(Data for this task Opens)
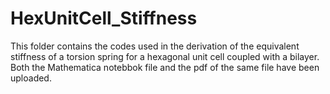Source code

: # HexUnitCell_Stiffness
This folder contains the codes used in the derivation of the equivalent stiffness of a torsion spring for a hexagonal unit cell coupled with a bilayer. Both the Mathematica notebbok file and the pdf of the same file have been uploaded.
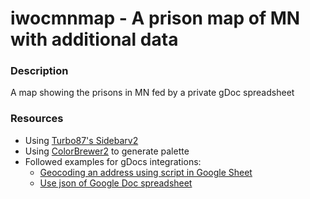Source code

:# iwocmnmap - A prison map of MN with additional data
### Description
A map showing the prisons in MN fed by a private gDoc spreadsheet

### Resources
- Using [Turbo87's Sidebarv2](https://github.com/Turbo87/sidebar-v2)
- Using [ColorBrewer2](https://colorbrewer2.org/) to generate palette
- Followed examples for gDocs integrations:
    - [Geocoding an address using script in Google Sheet](https://willgeary.github.io/data/2016/11/04/Geocoding-with-Google-Sheets.html)
    - [Use json of Google Doc spreadsheet](https://coderwall.com/p/duapqq/use-a-google-spreadsheet-as-your-json-backend)
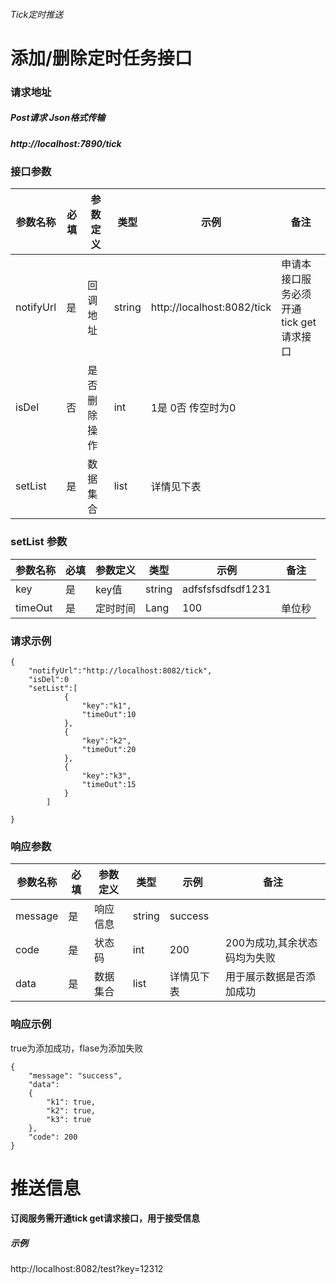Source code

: 
###### Tick定时推送

# 添加/删除定时任务接口

### 请求地址
##### Post请求 Json格式传输
##### http://localhost:7890/tick 

### 接口参数

 参数名称  | 必填 |参数定义 | 类型  | 示例  | 备注  |
 ------------ | ------------ |------------ | ------------ | ------------     | ------  
  notifyUrl |  是 | 回调地址| string  | http://localhost:8082/tick | 申请本接口服务必须开通 tick get请求接口
  isDel |  否 | 是否删除操作 | int| 1是 0否  传空时为0 |
  setList |  是 |数据集合| list  | 详情见下表  |

### setList 参数

 参数名称  | 必填  |参数定义 | 类型  | 示例  | 备注  |
 ------------ | ------------ |------------ | ------------ | ------------ | ------------ 
  key |  是 | key值  |string| adfsfsfsdfsdf1231 |
  timeOut | 是 | 定时时间  |Lang| 100 |  单位秒


### 请求示例

    {
    	"notifyUrl":"http://localhost:8082/tick",
    	"isDel":0
    	"setList":[
                {
                    "key":"k1",
                    "timeOut":10
                },
                {   
                    "key":"k2",
                    "timeOut":20
                },	
                {
                    "key":"k3",
                    "timeOut":15
                }
    		]
    	
    }

### 响应参数
 参数名称  | 必填 | 参数定义 | 类型  | 示例  | 备注  |
 ------------ | ------------ | ------------ | ------------ | ------------ | ------------ 
  message |  是 | 响应信息 | string  | success 
  code | 是 | 状态码 | int | 200 | 200为成功,其余状态码均为失败
  data |  是 | 数据集合|  list  |  详情见下表 | 用于展示数据是否添加成功

### 响应示例

true为添加成功，flase为添加失败

    {
        "message": "success",
        "data": 
        {
            "k1": true,
            "k2": true,
            "k3": true
        },
        "code": 200
    }


# 推送信息
#### 订阅服务需开通tick get请求接口，用于接受信息
##### 示例 
http://localhost:8082/test?key=12312
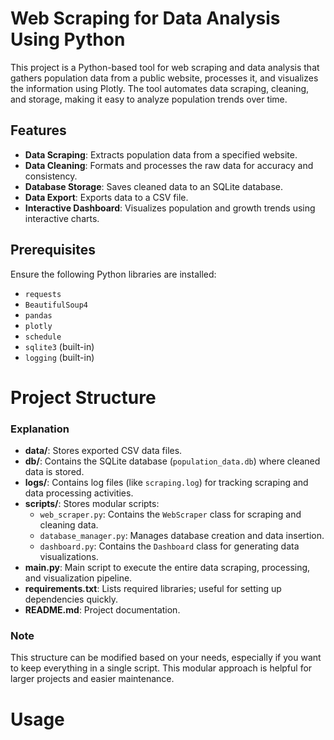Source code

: # Web Scraping for Data Analysis Using Python

This project is a Python-based tool for web scraping and data analysis that gathers population data from a public website, processes it, and visualizes the information using Plotly. The tool automates data scraping, cleaning, and storage, making it easy to analyze population trends over time.

## Features

- **Data Scraping**: Extracts population data from a specified website.
- **Data Cleaning**: Formats and processes the raw data for accuracy and consistency.
- **Database Storage**: Saves cleaned data to an SQLite database.
- **Data Export**: Exports data to a CSV file.
- **Interactive Dashboard**: Visualizes population and growth trends using interactive charts.

## Prerequisites
Ensure the following Python libraries are installed:

- `requests`
- `BeautifulSoup4`
- `pandas`
- `plotly`
- `schedule`
- `sqlite3` (built-in)
- `logging` (built-in)


# Project Structure

### Explanation

- **data/**: Stores exported CSV data files.
- **db/**: Contains the SQLite database (`population_data.db`) where cleaned data is stored.
- **logs/**: Contains log files (like `scraping.log`) for tracking scraping and data processing activities.
- **scripts/**: Stores modular scripts:
  - `web_scraper.py`: Contains the `WebScraper` class for scraping and cleaning data.
  - `database_manager.py`: Manages database creation and data insertion.
  - `dashboard.py`: Contains the `Dashboard` class for generating data visualizations.
- **main.py**: Main script to execute the entire data scraping, processing, and visualization pipeline.
- **requirements.txt**: Lists required libraries; useful for setting up dependencies quickly.
- **README.md**: Project documentation.

### Note

This structure can be modified based on your needs, especially if you want to keep everything in a single script. This modular approach is helpful for larger projects and easier maintenance.

# Usage
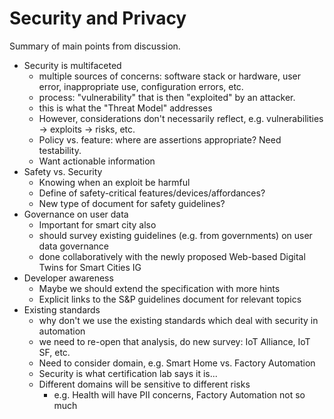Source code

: # Security and Privacy
Summary of main points from discussion.

- Security is multifaceted
    - multiple sources of concerns: software stack or hardware, user error, inappropriate use, configuration errors, etc.
    - process: "vulnerability" that is then "exploited" by an attacker.
    - this is what the "Threat Model" addresses
    - However, considerations don't necessarily reflect, e.g. vulnerabilities -> exploits -> risks, etc.
    - Policy vs. feature: where are assertions appropriate?  Need testability.
    - Want actionable information
- Safety vs. Security
    - Knowing when an exploit be harmful
    - Define of safety-critical features/devices/affordances?
    - New type of document for safety guidelines?
- Governance on user data
    - Important for smart city also
    - should survey existing guidelines (e.g. from governments) on user data governance
    - done collaboratively with the newly proposed Web-based Digital Twins for Smart Cities IG
- Developer awareness
    - Maybe we should extend the specification with more hints
    - Explicit links to the S&P guidelines document for relevant topics
- Existing standards
    - why don't we use the existing standards which deal with security in automation
    - we need to re-open that analysis, do new survey: IoT Alliance, IoT SF, etc.
    - Need to consider domain, e.g. Smart Home vs. Factory Automation
    - Security is what certification lab says it is...
    - Different domains will be sensitive to different risks
         - e.g. Health will have PII concerns, Factory Automation not so much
(Data for this task Closes)
In the copy, no pictures should appear; the records themselves must be repeated exactly.

* _Response box_
Source code

: # HexUnitCell_Stiffness
This folder contains the codes used in the derivation of the equivalent stiffness of a torsion spring for a hexagonal unit cell coupled with a bilayer. Both the Mathematica notebbok file and the pdf of the same file have been uploaded.
Source code

:# iwocmnmap - A prison map of MN with additional data
### Description
A map showing the prisons in MN fed by a private gDoc spreadsheet

### Resources
- Using [Turbo87's Sidebarv2](https://github.com/Turbo87/sidebar-v2)
- Using [ColorBrewer2](https://colorbrewer2.org/) to generate palette
- Followed examples for gDocs integrations:
    - [Geocoding an address using script in Google Sheet](https://willgeary.github.io/data/2016/11/04/Geocoding-with-Google-Sheets.html)
    - [Use json of Google Doc spreadsheet](https://coderwall.com/p/duapqq/use-a-google-spreadsheet-as-your-json-backend)
Source code

: 
###### Tick定时推送

# 添加/删除定时任务接口

### 请求地址
##### Post请求 Json格式传输
##### http://localhost:7890/tick 

### 接口参数

 参数名称  | 必填 |参数定义 | 类型  | 示例  | 备注  |
 ------------ | ------------ |------------ | ------------ | ------------     | ------  
  notifyUrl |  是 | 回调地址| string  | http://localhost:8082/tick | 申请本接口服务必须开通 tick get请求接口
  isDel |  否 | 是否删除操作 | int| 1是 0否  传空时为0 |
  setList |  是 |数据集合| list  | 详情见下表  |

### setList 参数

 参数名称  | 必填  |参数定义 | 类型  | 示例  | 备注  |
 ------------ | ------------ |------------ | ------------ | ------------ | ------------ 
  key |  是 | key值  |string| adfsfsfsdfsdf1231 |
  timeOut | 是 | 定时时间  |Lang| 100 |  单位秒


### 请求示例

    {
    	"notifyUrl":"http://localhost:8082/tick",
    	"isDel":0
    	"setList":[
                {
                    "key":"k1",
                    "timeOut":10
                },
                {   
                    "key":"k2",
                    "timeOut":20
                },	
                {
                    "key":"k3",
                    "timeOut":15
                }
    		]
    	
    }

### 响应参数
 参数名称  | 必填 | 参数定义 | 类型  | 示例  | 备注  |
 ------------ | ------------ | ------------ | ------------ | ------------ | ------------ 
  message |  是 | 响应信息 | string  | success 
  code | 是 | 状态码 | int | 200 | 200为成功,其余状态码均为失败
  data |  是 | 数据集合|  list  |  详情见下表 | 用于展示数据是否添加成功

### 响应示例

true为添加成功，flase为添加失败

    {
        "message": "success",
        "data": 
        {
            "k1": true,
            "k2": true,
            "k3": true
        },
        "code": 200
    }


# 推送信息
#### 订阅服务需开通tick get请求接口，用于接受信息
##### 示例 
http://localhost:8082/test?key=12312
Source code

: # Web Scraping for Data Analysis Using Python

This project is a Python-based tool for web scraping and data analysis that gathers population data from a public website, processes it, and visualizes the information using Plotly. The tool automates data scraping, cleaning, and storage, making it easy to analyze population trends over time.

## Features

- **Data Scraping**: Extracts population data from a specified website.
- **Data Cleaning**: Formats and processes the raw data for accuracy and consistency.
- **Database Storage**: Saves cleaned data to an SQLite database.
- **Data Export**: Exports data to a CSV file.
- **Interactive Dashboard**: Visualizes population and growth trends using interactive charts.

## Prerequisites
Ensure the following Python libraries are installed:

- `requests`
- `BeautifulSoup4`
- `pandas`
- `plotly`
- `schedule`
- `sqlite3` (built-in)
- `logging` (built-in)


# Project Structure

### Explanation

- **data/**: Stores exported CSV data files.
- **db/**: Contains the SQLite database (`population_data.db`) where cleaned data is stored.
- **logs/**: Contains log files (like `scraping.log`) for tracking scraping and data processing activities.
- **scripts/**: Stores modular scripts:
  - `web_scraper.py`: Contains the `WebScraper` class for scraping and cleaning data.
  - `database_manager.py`: Manages database creation and data insertion.
  - `dashboard.py`: Contains the `Dashboard` class for generating data visualizations.
- **main.py**: Main script to execute the entire data scraping, processing, and visualization pipeline.
- **requirements.txt**: Lists required libraries; useful for setting up dependencies quickly.
- **README.md**: Project documentation.

### Note

This structure can be modified based on your needs, especially if you want to keep everything in a single script. This modular approach is helpful for larger projects and easier maintenance.

# Usage
Source code

: # Security and Privacy
Summary of main points from discussion.

- Security is multifaceted
    - multiple sources of concerns: software stack or hardware, user error, inappropriate use, configuration errors, etc.
    - process: "vulnerability" that is then "exploited" by an attacker.
    - this is what the "Threat Model" addresses
    - However, considerations don't necessarily reflect, e.g. vulnerabilities -> exploits -> risks, etc.
    - Policy vs. feature: where are assertions appropriate?  Need testability.
    - Want actionable information
- Safety vs. Security
    - Knowing when an exploit be harmful
    - Define of safety-critical features/devices/affordances?
    - New type of document for safety guidelines?
- Governance on user data
    - Important for smart city also
    - should survey existing guidelines (e.g. from governments) on user data governance
    - done collaboratively with the newly proposed Web-based Digital Twins for Smart Cities IG
- Developer awareness
    - Maybe we should extend the specification with more hints
    - Explicit links to the S&P guidelines document for relevant topics
- Existing standards
    - why don't we use the existing standards which deal with security in automation
    - we need to re-open that analysis, do new survey: IoT Alliance, IoT SF, etc.
    - Need to consider domain, e.g. Smart Home vs. Factory Automation
    - Security is what certification lab says it is...
    - Different domains will be sensitive to different risks
         - e.g. Health will have PII concerns, Factory Automation not so much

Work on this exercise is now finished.